Bronze or Iron Age tin ingots from a shipwreck off Bigbury Bay on the southwest coast of England (photo by Alan Williams)

Earlier assumptions about the origin of tin confirmed

Whilst previous studies have analysed tin isotopes suggesting a European tin source, conclusive evidence for a British source was lacking. By combining these three techniques for the first time, the researchers were able to clearly provenance the tin to Cornwall and Devon.
Comparing the results with tin ingots from three c. 1300BC shipwrecks off the coast of Israel, and a later one off Mediterranean France, revealed the tin in the shipwrecks originated from south-west Britain. “I am pleased to see that our further research has now finally confirmed our earlier hypothesis from 2019 regarding a British tin provenance,” says Dr Daniel Berger from CEZA Mannheim, Germany, co-author of the study. “Such successes are rare.”

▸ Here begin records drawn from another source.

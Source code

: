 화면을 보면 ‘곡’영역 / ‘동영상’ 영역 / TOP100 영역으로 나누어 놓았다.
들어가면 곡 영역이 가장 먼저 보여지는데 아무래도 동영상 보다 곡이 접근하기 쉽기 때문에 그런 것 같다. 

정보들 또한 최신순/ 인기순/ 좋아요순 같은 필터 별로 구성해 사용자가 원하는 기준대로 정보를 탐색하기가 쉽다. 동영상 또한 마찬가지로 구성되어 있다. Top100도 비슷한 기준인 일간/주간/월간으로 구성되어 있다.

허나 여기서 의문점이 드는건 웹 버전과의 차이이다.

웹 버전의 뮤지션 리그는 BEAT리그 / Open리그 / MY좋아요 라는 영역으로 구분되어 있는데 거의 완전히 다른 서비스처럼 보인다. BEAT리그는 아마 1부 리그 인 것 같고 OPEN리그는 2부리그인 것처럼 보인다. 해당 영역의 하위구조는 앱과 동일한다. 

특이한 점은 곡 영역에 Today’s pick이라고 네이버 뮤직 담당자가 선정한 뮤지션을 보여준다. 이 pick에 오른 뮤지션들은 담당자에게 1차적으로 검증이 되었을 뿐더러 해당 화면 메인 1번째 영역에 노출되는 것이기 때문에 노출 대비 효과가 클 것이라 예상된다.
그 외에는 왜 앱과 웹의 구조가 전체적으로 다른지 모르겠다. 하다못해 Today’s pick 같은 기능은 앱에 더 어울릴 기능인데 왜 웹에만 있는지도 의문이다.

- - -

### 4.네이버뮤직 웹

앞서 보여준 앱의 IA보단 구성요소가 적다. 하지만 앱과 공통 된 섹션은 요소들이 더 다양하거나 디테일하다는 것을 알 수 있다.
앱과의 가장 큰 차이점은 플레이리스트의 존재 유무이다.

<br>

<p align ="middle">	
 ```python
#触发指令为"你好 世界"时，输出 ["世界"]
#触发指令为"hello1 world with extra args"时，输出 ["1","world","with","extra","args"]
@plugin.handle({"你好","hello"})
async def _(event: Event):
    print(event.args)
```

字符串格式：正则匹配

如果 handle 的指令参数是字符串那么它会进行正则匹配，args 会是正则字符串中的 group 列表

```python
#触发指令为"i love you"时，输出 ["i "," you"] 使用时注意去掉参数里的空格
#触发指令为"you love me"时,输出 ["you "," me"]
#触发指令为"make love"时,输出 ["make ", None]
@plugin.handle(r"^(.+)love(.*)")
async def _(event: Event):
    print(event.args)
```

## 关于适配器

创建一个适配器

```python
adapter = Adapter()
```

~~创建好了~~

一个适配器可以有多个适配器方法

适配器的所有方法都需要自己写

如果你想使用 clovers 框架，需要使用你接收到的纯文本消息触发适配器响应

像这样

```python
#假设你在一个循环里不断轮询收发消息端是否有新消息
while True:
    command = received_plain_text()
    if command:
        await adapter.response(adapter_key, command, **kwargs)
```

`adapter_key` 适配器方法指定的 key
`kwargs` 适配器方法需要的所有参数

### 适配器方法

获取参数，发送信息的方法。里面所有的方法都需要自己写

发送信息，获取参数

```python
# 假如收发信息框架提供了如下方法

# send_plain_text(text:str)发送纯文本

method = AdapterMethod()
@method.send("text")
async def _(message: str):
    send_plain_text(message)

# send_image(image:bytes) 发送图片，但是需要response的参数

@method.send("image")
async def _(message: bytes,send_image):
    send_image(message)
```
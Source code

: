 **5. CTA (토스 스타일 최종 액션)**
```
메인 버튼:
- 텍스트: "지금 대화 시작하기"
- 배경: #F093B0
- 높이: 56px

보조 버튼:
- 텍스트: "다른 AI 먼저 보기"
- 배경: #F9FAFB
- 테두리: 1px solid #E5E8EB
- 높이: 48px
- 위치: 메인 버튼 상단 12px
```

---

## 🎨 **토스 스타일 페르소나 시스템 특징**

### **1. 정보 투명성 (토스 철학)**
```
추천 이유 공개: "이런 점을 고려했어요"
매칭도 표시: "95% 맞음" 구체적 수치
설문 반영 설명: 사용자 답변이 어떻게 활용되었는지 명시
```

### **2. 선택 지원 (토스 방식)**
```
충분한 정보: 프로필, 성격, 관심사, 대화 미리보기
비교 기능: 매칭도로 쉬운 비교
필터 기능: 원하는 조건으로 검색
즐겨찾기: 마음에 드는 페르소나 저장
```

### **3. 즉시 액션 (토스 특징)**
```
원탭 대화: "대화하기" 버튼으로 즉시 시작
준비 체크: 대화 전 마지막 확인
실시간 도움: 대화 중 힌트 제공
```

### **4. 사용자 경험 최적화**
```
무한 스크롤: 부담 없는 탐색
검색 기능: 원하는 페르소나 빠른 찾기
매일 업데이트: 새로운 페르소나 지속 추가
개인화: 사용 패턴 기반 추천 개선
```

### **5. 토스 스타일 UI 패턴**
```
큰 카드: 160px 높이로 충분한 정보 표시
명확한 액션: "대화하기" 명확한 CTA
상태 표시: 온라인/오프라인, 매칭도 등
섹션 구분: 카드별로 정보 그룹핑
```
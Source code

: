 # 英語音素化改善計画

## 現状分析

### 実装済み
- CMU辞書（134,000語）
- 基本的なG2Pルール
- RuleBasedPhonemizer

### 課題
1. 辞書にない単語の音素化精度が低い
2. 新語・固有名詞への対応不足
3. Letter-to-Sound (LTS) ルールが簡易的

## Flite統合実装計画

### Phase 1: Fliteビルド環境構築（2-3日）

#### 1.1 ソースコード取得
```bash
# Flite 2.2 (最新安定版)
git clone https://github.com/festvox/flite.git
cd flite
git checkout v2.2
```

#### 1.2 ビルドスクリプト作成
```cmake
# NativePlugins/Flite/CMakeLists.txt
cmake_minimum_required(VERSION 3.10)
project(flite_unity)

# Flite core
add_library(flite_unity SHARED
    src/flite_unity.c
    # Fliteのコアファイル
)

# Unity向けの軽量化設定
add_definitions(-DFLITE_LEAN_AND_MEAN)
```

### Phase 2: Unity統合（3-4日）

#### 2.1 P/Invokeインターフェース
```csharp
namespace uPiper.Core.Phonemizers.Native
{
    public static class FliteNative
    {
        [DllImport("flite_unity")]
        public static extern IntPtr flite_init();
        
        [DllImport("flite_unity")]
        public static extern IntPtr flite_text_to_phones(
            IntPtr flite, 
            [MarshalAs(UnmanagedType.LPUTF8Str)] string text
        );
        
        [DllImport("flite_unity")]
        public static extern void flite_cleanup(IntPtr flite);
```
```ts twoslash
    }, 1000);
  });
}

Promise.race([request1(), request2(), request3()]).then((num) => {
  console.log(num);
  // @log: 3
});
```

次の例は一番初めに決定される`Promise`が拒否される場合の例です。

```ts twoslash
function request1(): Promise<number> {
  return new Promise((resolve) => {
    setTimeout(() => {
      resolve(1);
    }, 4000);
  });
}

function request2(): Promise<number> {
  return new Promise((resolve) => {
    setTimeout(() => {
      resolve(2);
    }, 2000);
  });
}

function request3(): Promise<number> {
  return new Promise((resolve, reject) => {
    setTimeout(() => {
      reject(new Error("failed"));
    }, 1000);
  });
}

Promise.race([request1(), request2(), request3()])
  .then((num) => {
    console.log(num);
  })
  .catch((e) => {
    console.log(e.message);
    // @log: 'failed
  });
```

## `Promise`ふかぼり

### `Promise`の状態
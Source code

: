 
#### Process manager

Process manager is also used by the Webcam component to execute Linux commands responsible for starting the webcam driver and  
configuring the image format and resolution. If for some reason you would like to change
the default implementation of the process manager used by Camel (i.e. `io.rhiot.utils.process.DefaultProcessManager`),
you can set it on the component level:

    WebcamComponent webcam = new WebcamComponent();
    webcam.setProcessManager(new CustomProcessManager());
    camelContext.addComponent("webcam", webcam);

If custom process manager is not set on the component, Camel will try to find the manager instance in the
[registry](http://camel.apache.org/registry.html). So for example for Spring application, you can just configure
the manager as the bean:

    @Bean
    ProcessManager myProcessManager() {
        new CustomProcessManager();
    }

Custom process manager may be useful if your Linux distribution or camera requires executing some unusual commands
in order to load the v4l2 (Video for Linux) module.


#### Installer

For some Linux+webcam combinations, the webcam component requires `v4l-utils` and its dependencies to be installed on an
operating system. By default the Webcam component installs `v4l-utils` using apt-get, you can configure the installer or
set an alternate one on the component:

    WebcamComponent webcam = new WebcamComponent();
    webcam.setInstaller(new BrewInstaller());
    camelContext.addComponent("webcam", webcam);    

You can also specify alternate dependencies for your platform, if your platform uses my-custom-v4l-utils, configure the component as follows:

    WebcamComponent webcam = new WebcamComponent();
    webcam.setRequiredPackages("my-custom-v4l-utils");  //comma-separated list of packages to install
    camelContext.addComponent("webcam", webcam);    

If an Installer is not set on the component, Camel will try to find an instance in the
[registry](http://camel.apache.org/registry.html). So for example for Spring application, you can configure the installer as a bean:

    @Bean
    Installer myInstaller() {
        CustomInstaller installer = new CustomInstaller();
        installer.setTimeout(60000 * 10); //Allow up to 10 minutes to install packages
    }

“This means that tin mined by small farming communities in Cornwall and Devon around 3300 years ago was being traded to ancient kingdoms and states in the East Mediterranean over 4000 km away”, says co-author Dr Benjamin Roberts from Durham University. “This is the first commodity to be exported across the entire continent in British history.”

We know of over 100 copper mines across Bronze Age Europe. If this copper was being matched by around 10 per cent tin, up to 200 tons of tin were being traded hundreds of kilometres across Europe and western Asia each year. The majority of this tin may have come from south-west Britain, having significant implications for our understanding of Britain’s role in the wider Bronze Age world.
“The identification of this trade network which is likely to have involved tons of tin being moved annually across the continent radically transforms our understanding of Britain’s social and economic relationships with the far larger and more complex societies in the distant past”, Dr Roberts concludes. “The volume, consistency and frequency of the estimated scale in the tin trade is far larger than has been imagined and requires an entirely new perspective on what Bronze Age miners and merchants were able to achieve”.